* **What you need to do**
In the listing below, count the lines with "ExternalModel" and report only the figure.

# # # # # # #

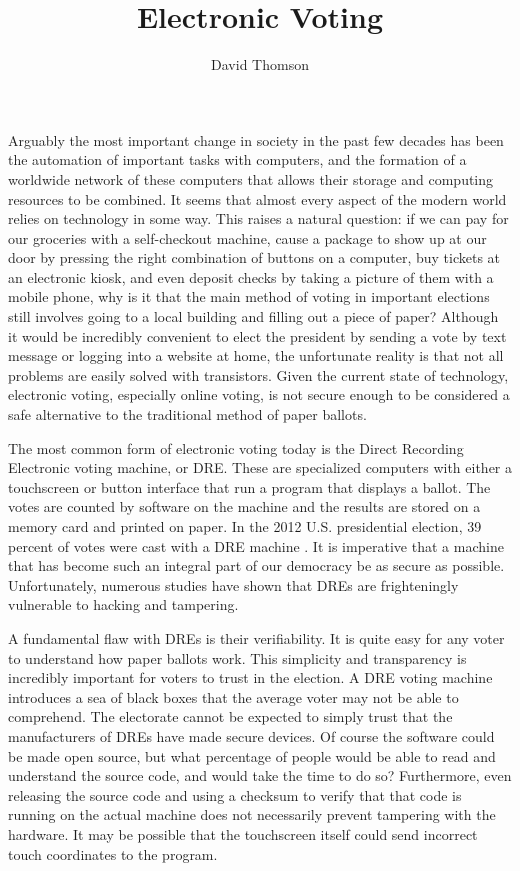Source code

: \documentclass[12pt, titlepage]{article}
\begin{document}
\title{Electronic Voting}
\author{David Thomson}
\maketitle

Arguably the most important change in society in the past few decades has been the automation of important tasks with computers, and the formation of a worldwide network of these computers that allows their storage and computing resources to be combined. It seems that almost every aspect of the modern world relies on technology in some way. This raises a natural question: if we can pay for our groceries with a self-checkout machine, cause a package to show up at our door by pressing the right combination of buttons on a computer, buy tickets at an electronic kiosk, and even deposit checks by taking a picture of them with a mobile phone, why is it that the main method of voting in important elections still involves going to a local building and filling out a piece of paper? Although it would be incredibly convenient to elect the president by sending a vote by text message or logging into a website at home, the unfortunate reality is that not all problems are easily solved with transistors. Given the current state of technology, electronic voting, especially online voting, is not secure enough to be considered a safe alternative to the traditional method of paper ballots.

The most common form of electronic voting today is the Direct Recording Electronic voting machine, or DRE. These are specialized computers with either a touchscreen or button interface that run a program that displays a ballot. The votes are counted by software on the machine and the results are stored on a memory card and printed on paper. In the 2012 U.S. presidential election, 39 percent of votes were cast with a DRE machine \cite{kalb2015guide}. It is imperative that a machine that has become such an integral part of our democracy be as secure as possible. Unfortunately, numerous studies have shown that DREs are frighteningly vulnerable to hacking and tampering.

A fundamental flaw with DREs is their verifiability. It is quite easy for any voter to understand how paper ballots work. This simplicity and transparency is incredibly important for voters to trust in the election. A DRE voting machine introduces a sea of black boxes that the average voter may not be able to comprehend. The electorate cannot be expected to simply trust that the manufacturers of DREs have made secure devices. Of course the software could be made open source, but what percentage of people would be able to read and understand the source code, and would take the time to do so? Furthermore, even releasing the source code and using a checksum to verify that that code is running on the actual machine does not necessarily prevent tampering with the hardware. It may be possible that the touchscreen itself could send incorrect touch coordinates to the program.
\end{document}
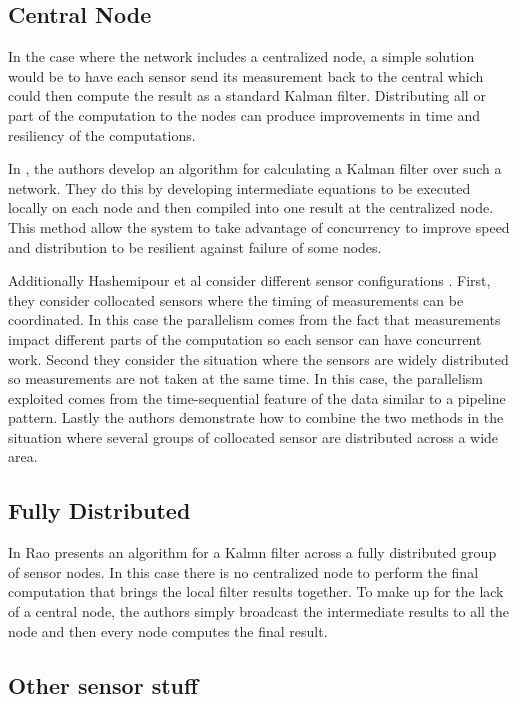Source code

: \documentclass[11pt]{article}
\begin{document}
\subsection{Central Node}
In the case where the network includes a centralized node, a simple solution would be to have each sensor send its measurement back to the central which could then compute the result as a standard Kalman filter. Distributing all or part of the computation to the nodes can produce improvements in time and resiliency of the computations. 

In \cite{hashemipour1988decentralized}, the authors develop an algorithm for calculating a Kalman filter over such a network. They do this by developing intermediate equations to be executed locally on each node and then compiled into one result at the centralized node. This method allow the system to take advantage of concurrency to improve speed and distribution to be resilient against failure of some nodes. 

Additionally Hashemipour et al consider different sensor configurations . First, they consider collocated sensors where the timing of measurements can be coordinated. In this case the parallelism comes from the fact that measurements impact different parts of the computation so each sensor can have concurrent work. Second they consider the situation where the sensors are widely distributed so measurements are not taken at the same time. In this case, the parallelism exploited comes from the time-sequential feature of the data similar to a pipeline pattern. Lastly the authors demonstrate how to combine the two methods in the situation where several groups of collocated sensor are distributed across a wide area.

\subsection{Fully Distributed}
In \cite{rao1991fully} Rao presents an algorithm for a Kalmn filter across a fully distributed group of sensor nodes. In this case there is no centralized node to perform the final computation that brings the local filter results together. To make up for the lack of a central node, the authors simply broadcast the intermediate results to all the node and then every node computes the final result.


\subsection{Other sensor stuff}
\cite{spanos2005distributed,spanos2005approximate}
\end{document}
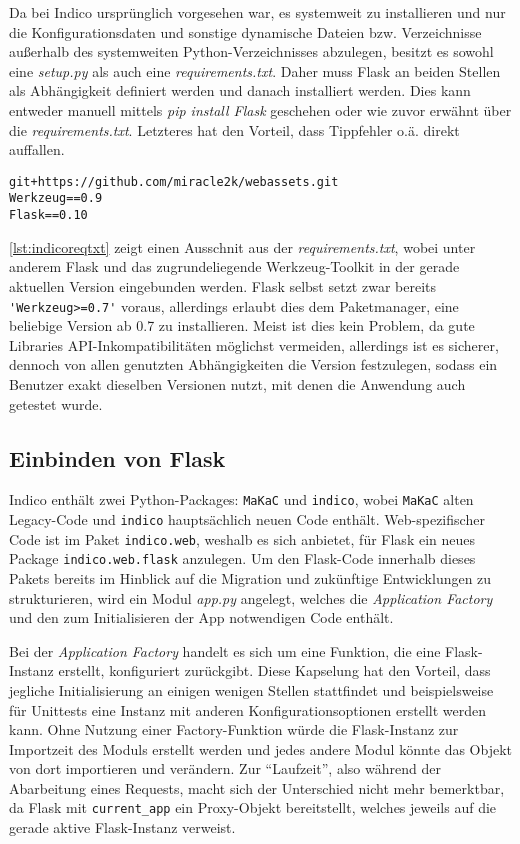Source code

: Da bei Indico ursprünglich vorgesehen war, es systemweit zu installieren und nur die
Konfigurationsdaten und sonstige dynamische Dateien bzw. Verzeichnisse außerhalb des systemweiten
Python-Verzeichnisses abzulegen, besitzt es sowohl eine \emph{setup.py} als auch eine
\emph{requirements.txt}. Daher muss Flask an beiden Stellen als Abhängigkeit definiert werden und
danach installiert werden. Dies kann entweder manuell mittels \emph{pip install Flask} geschehen
oder wie zuvor erwähnt über die \emph{requirements.txt}. Letzteres hat den Vorteil, dass Tippfehler
o.ä. direkt auffallen.

\begin{lstlisting}[caption=Auszug aus der requirements.txt von Indico,label=lst:indicoreqtxt]
git+https://github.com/miracle2k/webassets.git
Werkzeug==0.9
Flask==0.10
\end{lstlisting}

\autoref{lst:indicoreqtxt} zeigt einen Ausschnit aus der \emph{requirements.txt}, wobei unter
anderem Flask und das zugrundeliegende Werkzeug-Toolkit in der gerade aktuellen Version eingebunden
werden. Flask selbst setzt zwar bereits \lstinline{'Werkzeug>=0.7'} voraus, allerdings erlaubt dies
dem Paketmanager, eine beliebige Version ab 0.7 zu installieren. Meist ist dies kein Problem, da
gute Libraries API-Inkompatibilitäten möglichst vermeiden, allerdings ist es sicherer, dennoch von
allen genutzten Abhängigkeiten die Version festzulegen, sodass ein Benutzer exakt dieselben
Versionen nutzt, mit denen die Anwendung auch getestet wurde.


\subsection{Einbinden von Flask}

Indico enthält zwei Python-Packages: \lstinline{MaKaC} und \lstinline{indico}, wobei
\lstinline{MaKaC} alten Legacy-Code und \lstinline{indico} hauptsächlich neuen Code enthält.
Web-spezifischer Code ist im Paket \lstinline{indico.web}, weshalb es sich anbietet, für Flask ein
neues Package \lstinline{indico.web.flask} anzulegen. Um den Flask-Code innerhalb dieses Pakets
bereits im Hinblick auf die Migration und zukünftige Entwicklungen zu strukturieren, wird ein Modul
\emph{app.py} angelegt, welches die \emph{Application Factory} und den zum Initialisieren der App
notwendigen Code enthält.

Bei der \emph{Application Factory} handelt es sich um eine Funktion, die eine Flask-Instanz
erstellt, konfiguriert zurückgibt. Diese Kapselung hat den Vorteil, dass jegliche Initialisierung an
einigen wenigen Stellen stattfindet und beispielsweise für Unittests eine Instanz mit anderen
Konfigurationsoptionen erstellt werden kann. Ohne Nutzung einer Factory-Funktion würde die
Flask-Instanz zur Importzeit des Moduls erstellt werden und jedes andere Modul könnte das Objekt von
dort importieren und verändern. Zur \enquote{Laufzeit}, also während der Abarbeitung eines Requests,
macht sich der Unterschied nicht mehr bemerktbar, da Flask mit \lstinline{current_app} ein
Proxy-Objekt bereitstellt, welches jeweils auf die gerade aktive Flask-Instanz verweist.

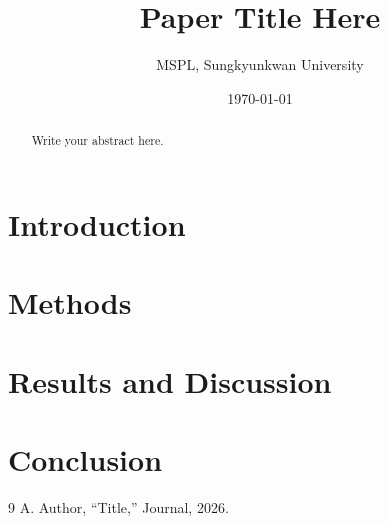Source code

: \documentclass[10pt,a4paper,twocolumn]{article}
\title{Paper Title Here}
\author{MSPL, Sungkyunkwan University}
\date{\today}
\begin{document}
\maketitle

\begin{abstract}
Write your abstract here.
\end{abstract}

\section{Introduction}

\section{Methods}

\section{Results and Discussion}

\section{Conclusion}

\begin{thebibliography}{9}
 A. Author, ``Title,'' Journal, 2026.
\end{thebibliography}
\end{document}
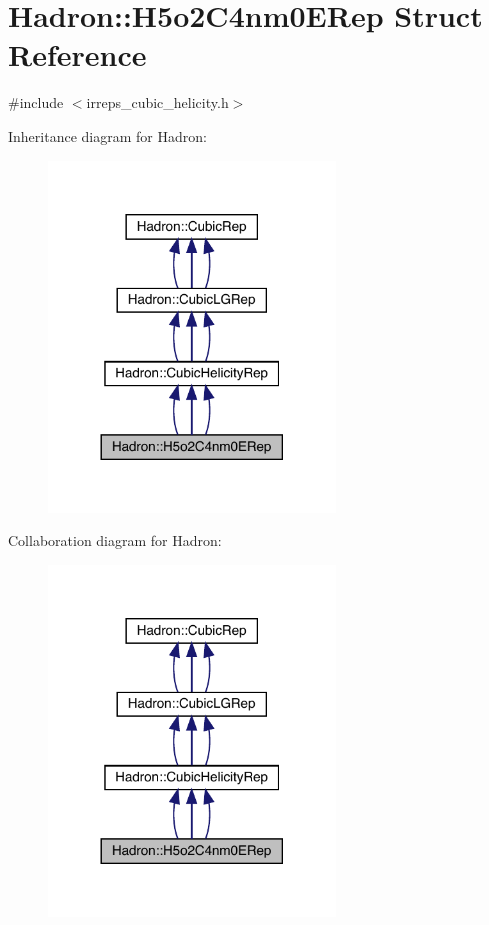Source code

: \hypertarget{structHadron_1_1H5o2C4nm0ERep}{}\section{Hadron\+:\+:H5o2\+C4nm0\+E\+Rep Struct Reference}
\label{structHadron_1_1H5o2C4nm0ERep}


{\ttfamily \#include $<$irreps\+\_\+cubic\+\_\+helicity.\+h$>$}



Inheritance diagram for Hadron\+:
\nopagebreak
\begin{figure}[H]
\begin{center}
\leavevmode
\includegraphics[width=216pt]{d3/d8b/structHadron_1_1H5o2C4nm0ERep__inherit__graph}
\end{center}
\end{figure}


Collaboration diagram for Hadron\+:
\nopagebreak
\begin{figure}[H]
\begin{center}
\leavevmode
\includegraphics[width=216pt]{de/d94/structHadron_1_1H5o2C4nm0ERep__coll__graph}
\end{center}
\end{figure}
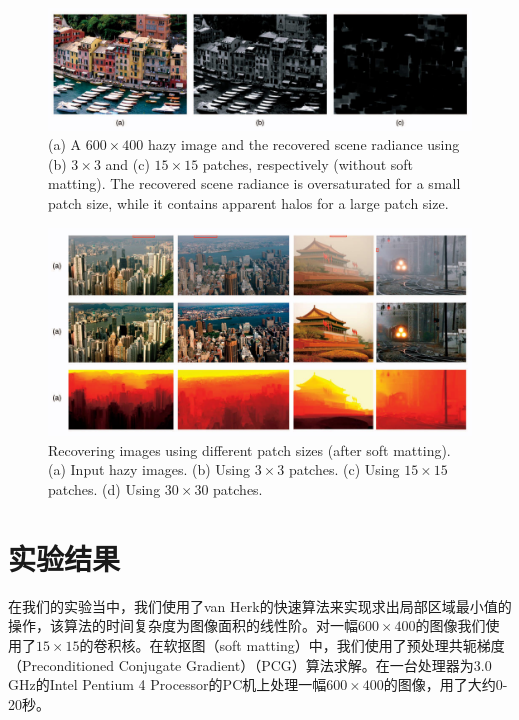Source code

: \documentclass{ctexart}
\begin{document}
\begin{figure}[tbp]
	\centering
	\includegraphics[width=\textwidth]{img/10.jpg}
	\caption{(a) A $600 \times 400$ hazy image and the recovered scene radiance using (b) $3 \times 3$ and (c) $15 \times 15$ patches, respectively (without soft matting). The recovered scene radiance is oversaturated for a small patch size, while it contains apparent halos for a large patch size.}\label{fig:10}
\end{figure}

\begin{figure}[tbp]
	\centering
	\includegraphics[width=\textwidth]{img/11.jpg}
	\caption{Recovering images using different patch sizes (after soft matting). (a) Input hazy images. (b) Using $3 \times 3$ patches. (c) Using $15 \times 15$ patches. (d) Using $30 \times 30$ patches.}\label{fig:11}
\end{figure}

\section{实验结果}
在我们的实验当中，我们使用了van Herk的快速算法\cite{Herk1992}来实现求出局部区域最小值的操作，该算法的时间复杂度为图像面积的线性阶。对一幅$600 \times 400$的图像我们使用了$15 \times 15$的卷积核。在软抠图（soft matting）中，我们使用了预处理共轭梯度（Preconditioned Conjugate Gradient）（PCG）算法求解。在一台处理器为3.0 GHz的Intel Pentium 4 Processor的PC机上处理一幅$600 \times 400$的图像，用了大约0-20秒。\par
\end{document}
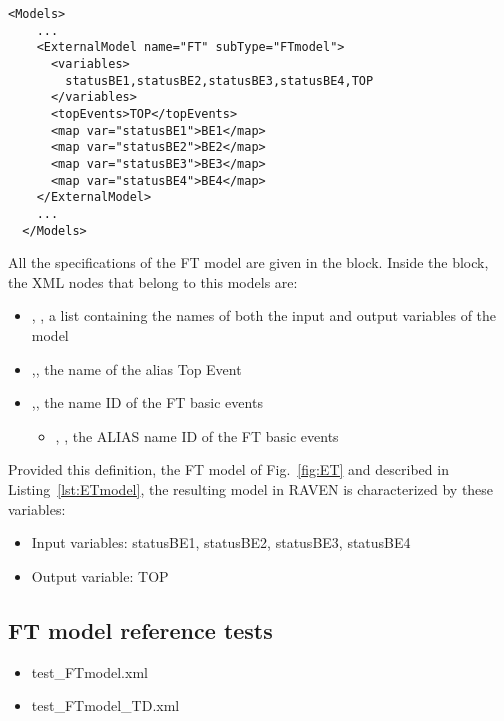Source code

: \begin{lstlisting}[style=XML,morekeywords={anAttribute},caption=FTmodel input example., label=lst:FT_InputExample]
  <Models> 
    ...
    <ExternalModel name="FT" subType="FTmodel">
      <variables>
        statusBE1,statusBE2,statusBE3,statusBE4,TOP
      </variables>
      <topEvents>TOP</topEvents>
      <map var="statusBE1">BE1</map>
      <map var="statusBE2">BE2</map>
      <map var="statusBE3">BE3</map>
      <map var="statusBE4">BE4</map>
    </ExternalModel>
    ...
  </Models>
\end{lstlisting}

All the specifications of the FT model are given in the 
 block. 
Inside the  block, the XML
nodes that belong to this models are:
\begin{itemize}
  \item  {}, , a list containing the names of both the input and output variables of the model
  \item  {},, the name of the alias Top Event
  \item  {},, the name ID of the FT basic events
	  \begin{itemize}
	    \item {}, , the ALIAS name ID of the FT basic events
	  \end{itemize}
\end{itemize}

Provided this definition, the FT model of Fig.~\ref{fig:ET} and described in Listing~\ref{lst:ETmodel}, 
the resulting model in RAVEN is characterized by these variables:
\begin{itemize}
	\item Input variables: statusBE1, statusBE2, statusBE3, statusBE4
	\item Output variable: TOP
\end{itemize}

\subsection{FT model reference tests}
\begin{itemize}
	\item test\_FTmodel.xml
	\item test\_FTmodel\_TD.xml
\end{itemize}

# # # # # # #

* **Written answer**
2